■ Task item
The listing below holds pictures; exclude them. Return exactly the lines from the one with "## Ordem de Deploy" through the one with "対象店舗が発表されましたね。".
Content starts
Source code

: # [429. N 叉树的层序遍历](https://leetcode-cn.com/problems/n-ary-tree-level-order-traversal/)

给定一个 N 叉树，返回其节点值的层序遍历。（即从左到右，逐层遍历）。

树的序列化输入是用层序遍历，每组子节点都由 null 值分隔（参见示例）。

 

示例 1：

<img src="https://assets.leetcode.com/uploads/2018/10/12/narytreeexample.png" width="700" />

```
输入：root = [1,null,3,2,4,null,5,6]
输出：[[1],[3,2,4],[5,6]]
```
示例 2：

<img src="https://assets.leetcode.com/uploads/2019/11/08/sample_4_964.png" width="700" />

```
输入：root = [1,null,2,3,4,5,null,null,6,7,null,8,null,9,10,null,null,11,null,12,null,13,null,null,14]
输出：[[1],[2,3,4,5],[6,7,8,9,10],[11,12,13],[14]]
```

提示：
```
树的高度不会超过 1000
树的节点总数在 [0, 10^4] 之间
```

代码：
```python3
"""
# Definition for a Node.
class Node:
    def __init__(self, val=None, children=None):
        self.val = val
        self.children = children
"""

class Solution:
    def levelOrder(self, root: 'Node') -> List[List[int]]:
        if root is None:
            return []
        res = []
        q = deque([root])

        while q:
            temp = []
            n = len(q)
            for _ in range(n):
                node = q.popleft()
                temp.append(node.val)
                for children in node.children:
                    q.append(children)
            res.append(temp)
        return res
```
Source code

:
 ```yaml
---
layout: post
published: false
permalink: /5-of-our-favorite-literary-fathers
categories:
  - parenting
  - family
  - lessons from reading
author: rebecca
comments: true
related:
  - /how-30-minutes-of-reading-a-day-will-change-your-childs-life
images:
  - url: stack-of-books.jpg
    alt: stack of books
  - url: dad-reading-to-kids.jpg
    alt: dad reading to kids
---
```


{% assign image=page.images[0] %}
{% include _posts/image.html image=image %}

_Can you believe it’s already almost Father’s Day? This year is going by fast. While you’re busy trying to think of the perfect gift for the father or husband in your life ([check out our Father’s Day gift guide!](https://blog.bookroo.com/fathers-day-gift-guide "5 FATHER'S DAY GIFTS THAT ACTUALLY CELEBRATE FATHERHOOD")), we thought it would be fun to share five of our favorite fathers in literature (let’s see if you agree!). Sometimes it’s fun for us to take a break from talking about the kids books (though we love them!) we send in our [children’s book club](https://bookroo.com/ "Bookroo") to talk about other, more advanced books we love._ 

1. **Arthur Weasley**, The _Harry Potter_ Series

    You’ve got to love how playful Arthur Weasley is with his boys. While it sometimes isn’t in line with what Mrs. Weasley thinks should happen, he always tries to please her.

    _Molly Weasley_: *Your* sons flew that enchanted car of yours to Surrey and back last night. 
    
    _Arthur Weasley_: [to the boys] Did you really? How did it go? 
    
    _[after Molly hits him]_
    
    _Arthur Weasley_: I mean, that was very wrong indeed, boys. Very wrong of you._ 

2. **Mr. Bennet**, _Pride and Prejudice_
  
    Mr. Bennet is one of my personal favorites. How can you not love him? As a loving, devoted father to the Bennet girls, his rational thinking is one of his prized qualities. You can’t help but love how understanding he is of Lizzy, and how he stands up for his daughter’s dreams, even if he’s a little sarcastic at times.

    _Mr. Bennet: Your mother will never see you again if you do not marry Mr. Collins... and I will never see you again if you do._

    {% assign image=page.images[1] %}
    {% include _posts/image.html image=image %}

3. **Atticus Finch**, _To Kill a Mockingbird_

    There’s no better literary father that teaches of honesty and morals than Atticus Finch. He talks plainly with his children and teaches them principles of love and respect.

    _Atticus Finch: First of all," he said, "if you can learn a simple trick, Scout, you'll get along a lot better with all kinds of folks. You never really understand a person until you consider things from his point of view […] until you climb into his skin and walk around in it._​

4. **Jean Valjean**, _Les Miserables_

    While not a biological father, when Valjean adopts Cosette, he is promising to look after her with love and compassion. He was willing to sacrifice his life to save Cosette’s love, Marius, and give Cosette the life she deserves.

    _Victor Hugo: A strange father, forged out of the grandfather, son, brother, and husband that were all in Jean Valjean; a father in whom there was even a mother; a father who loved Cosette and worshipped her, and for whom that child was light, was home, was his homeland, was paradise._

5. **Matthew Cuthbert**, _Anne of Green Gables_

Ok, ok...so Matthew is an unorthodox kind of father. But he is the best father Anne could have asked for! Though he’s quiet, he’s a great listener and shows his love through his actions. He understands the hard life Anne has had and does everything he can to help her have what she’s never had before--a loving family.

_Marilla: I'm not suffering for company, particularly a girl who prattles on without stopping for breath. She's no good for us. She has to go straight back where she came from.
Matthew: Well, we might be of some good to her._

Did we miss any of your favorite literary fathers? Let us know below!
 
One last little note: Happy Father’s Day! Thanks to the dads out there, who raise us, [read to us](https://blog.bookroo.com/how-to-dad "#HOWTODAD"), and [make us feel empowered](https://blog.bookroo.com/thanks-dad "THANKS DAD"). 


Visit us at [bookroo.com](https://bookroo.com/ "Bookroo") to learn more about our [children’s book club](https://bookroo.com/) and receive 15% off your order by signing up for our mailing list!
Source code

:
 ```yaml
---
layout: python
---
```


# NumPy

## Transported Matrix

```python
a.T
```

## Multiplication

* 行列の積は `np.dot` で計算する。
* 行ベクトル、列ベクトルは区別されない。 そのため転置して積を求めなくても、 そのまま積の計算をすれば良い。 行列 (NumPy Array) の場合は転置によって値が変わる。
Content ends
Content starts
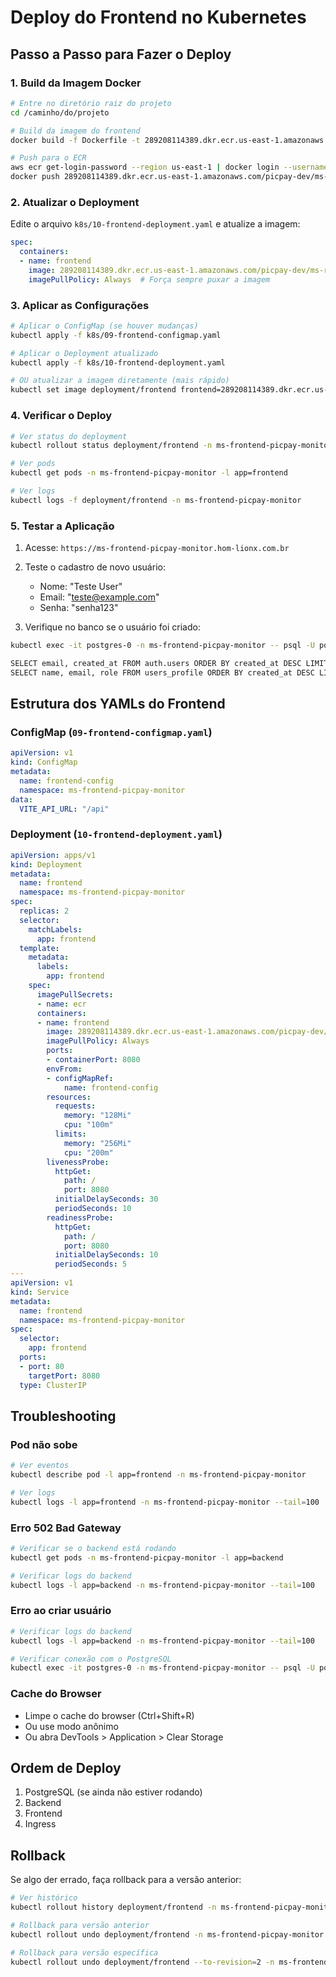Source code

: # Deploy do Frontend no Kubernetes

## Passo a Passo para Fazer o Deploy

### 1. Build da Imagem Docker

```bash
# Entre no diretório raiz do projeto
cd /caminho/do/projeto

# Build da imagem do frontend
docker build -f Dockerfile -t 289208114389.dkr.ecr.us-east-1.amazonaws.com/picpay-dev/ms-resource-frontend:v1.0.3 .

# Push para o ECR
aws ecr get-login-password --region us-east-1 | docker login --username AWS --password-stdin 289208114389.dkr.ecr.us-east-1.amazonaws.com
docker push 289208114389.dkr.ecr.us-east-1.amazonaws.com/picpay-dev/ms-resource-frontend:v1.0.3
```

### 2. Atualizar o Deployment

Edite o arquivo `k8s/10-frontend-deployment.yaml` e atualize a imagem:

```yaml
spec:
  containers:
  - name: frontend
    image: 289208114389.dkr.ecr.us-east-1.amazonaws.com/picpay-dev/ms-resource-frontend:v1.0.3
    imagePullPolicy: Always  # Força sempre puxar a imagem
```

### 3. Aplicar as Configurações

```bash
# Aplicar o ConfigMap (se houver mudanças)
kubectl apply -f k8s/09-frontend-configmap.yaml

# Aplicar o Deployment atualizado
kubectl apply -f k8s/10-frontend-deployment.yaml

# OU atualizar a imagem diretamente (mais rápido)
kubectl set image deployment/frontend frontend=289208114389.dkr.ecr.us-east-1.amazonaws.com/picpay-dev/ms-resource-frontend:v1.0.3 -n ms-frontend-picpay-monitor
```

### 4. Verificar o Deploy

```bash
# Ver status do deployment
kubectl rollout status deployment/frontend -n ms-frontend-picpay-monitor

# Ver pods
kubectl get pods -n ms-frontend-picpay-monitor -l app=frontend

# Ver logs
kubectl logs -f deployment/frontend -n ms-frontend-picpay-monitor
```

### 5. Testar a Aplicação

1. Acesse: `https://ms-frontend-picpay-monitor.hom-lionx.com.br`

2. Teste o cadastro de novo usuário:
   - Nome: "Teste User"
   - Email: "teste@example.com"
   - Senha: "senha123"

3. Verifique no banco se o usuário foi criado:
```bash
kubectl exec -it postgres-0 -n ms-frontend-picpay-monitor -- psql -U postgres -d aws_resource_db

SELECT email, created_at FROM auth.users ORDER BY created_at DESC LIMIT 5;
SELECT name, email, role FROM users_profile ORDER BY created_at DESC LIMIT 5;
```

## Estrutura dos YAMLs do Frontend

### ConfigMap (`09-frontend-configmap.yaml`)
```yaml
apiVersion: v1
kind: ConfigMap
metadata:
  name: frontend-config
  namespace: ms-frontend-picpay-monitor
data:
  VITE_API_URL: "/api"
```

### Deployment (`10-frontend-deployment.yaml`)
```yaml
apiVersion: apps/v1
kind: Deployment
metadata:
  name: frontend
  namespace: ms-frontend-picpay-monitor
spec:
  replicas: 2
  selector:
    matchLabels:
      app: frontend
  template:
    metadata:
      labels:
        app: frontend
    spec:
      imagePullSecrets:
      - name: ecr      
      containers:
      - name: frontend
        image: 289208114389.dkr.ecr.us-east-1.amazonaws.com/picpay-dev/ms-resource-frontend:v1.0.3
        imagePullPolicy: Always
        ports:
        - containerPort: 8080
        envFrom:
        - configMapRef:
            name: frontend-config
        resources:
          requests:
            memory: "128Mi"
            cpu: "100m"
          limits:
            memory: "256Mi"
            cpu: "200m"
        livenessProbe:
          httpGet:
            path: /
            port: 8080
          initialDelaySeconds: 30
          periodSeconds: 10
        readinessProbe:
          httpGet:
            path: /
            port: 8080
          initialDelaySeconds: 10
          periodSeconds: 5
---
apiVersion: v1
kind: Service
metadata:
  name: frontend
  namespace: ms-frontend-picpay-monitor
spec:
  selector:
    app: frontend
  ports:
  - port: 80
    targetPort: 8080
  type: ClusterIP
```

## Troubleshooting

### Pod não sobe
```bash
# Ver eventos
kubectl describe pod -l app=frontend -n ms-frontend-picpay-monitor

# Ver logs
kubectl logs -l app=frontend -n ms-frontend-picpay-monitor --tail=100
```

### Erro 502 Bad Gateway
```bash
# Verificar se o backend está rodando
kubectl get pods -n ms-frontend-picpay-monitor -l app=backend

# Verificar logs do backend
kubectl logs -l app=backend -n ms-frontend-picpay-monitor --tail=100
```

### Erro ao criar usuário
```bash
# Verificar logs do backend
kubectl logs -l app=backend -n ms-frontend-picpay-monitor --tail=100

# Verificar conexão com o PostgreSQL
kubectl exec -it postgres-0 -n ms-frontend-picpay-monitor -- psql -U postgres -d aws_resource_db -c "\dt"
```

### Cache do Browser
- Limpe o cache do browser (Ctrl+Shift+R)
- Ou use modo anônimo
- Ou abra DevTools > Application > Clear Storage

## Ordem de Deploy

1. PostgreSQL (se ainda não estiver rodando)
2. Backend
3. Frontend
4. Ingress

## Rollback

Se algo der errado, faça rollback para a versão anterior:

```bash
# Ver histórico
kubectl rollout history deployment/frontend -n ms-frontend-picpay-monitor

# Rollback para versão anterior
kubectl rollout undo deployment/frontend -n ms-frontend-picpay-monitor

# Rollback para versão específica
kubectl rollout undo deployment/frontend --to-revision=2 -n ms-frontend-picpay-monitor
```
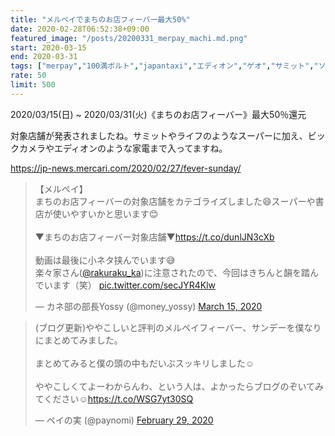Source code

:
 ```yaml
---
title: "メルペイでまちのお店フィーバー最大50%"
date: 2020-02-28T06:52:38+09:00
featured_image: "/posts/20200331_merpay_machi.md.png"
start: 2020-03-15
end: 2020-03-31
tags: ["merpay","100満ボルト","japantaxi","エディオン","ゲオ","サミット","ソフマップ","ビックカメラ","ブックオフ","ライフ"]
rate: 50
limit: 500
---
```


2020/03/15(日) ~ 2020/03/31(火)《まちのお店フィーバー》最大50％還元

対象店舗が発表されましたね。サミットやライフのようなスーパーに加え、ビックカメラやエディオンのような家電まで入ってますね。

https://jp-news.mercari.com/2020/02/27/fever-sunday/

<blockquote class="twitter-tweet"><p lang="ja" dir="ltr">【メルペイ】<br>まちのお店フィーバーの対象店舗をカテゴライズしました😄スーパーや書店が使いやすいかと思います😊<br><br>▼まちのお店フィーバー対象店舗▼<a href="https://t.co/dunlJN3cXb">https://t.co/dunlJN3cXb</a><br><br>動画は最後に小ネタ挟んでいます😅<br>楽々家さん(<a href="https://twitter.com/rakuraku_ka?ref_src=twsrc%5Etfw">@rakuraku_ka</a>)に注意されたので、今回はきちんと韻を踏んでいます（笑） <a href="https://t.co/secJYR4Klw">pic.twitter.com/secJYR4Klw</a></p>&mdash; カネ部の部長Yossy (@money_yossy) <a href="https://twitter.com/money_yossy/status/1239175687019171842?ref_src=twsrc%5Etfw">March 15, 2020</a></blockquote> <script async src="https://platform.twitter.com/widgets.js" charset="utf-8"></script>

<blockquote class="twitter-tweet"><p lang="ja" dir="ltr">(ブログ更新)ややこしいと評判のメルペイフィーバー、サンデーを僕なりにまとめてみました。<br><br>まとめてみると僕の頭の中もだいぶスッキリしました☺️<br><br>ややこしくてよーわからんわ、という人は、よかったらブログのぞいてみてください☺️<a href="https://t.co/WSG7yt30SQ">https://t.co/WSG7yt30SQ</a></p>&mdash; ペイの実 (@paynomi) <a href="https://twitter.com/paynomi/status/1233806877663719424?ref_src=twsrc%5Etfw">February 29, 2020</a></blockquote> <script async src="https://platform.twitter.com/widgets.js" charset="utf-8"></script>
Content ends
■ Exercise result
## Ordem de Deploy

1. PostgreSQL (se ainda não estiver rodando)
2. Backend
3. Frontend
4. Ingress

## Rollback

Se algo der errado, faça rollback para a versão anterior:

```bash
# Ver histórico
kubectl rollout history deployment/frontend -n ms-frontend-picpay-monitor

# Rollback para versão anterior
kubectl rollout undo deployment/frontend -n ms-frontend-picpay-monitor

# Rollback para versão específica
kubectl rollout undo deployment/frontend --to-revision=2 -n ms-frontend-picpay-monitor
```
Source code

:
 ```yaml
---
title: "メルペイでまちのお店フィーバー最大50%"
date: 2020-02-28T06:52:38+09:00
featured_image: "/posts/20200331_merpay_machi.md.png"
start: 2020-03-15
end: 2020-03-31
tags: ["merpay","100満ボルト","japantaxi","エディオン","ゲオ","サミット","ソフマップ","ビックカメラ","ブックオフ","ライフ"]
rate: 50
limit: 500
---
```


2020/03/15(日) ~ 2020/03/31(火)《まちのお店フィーバー》最大50％還元

対象店舗が発表されましたね。サミットやライフのようなスーパーに加え、ビックカメラやエディオンのような家電まで入ってますね。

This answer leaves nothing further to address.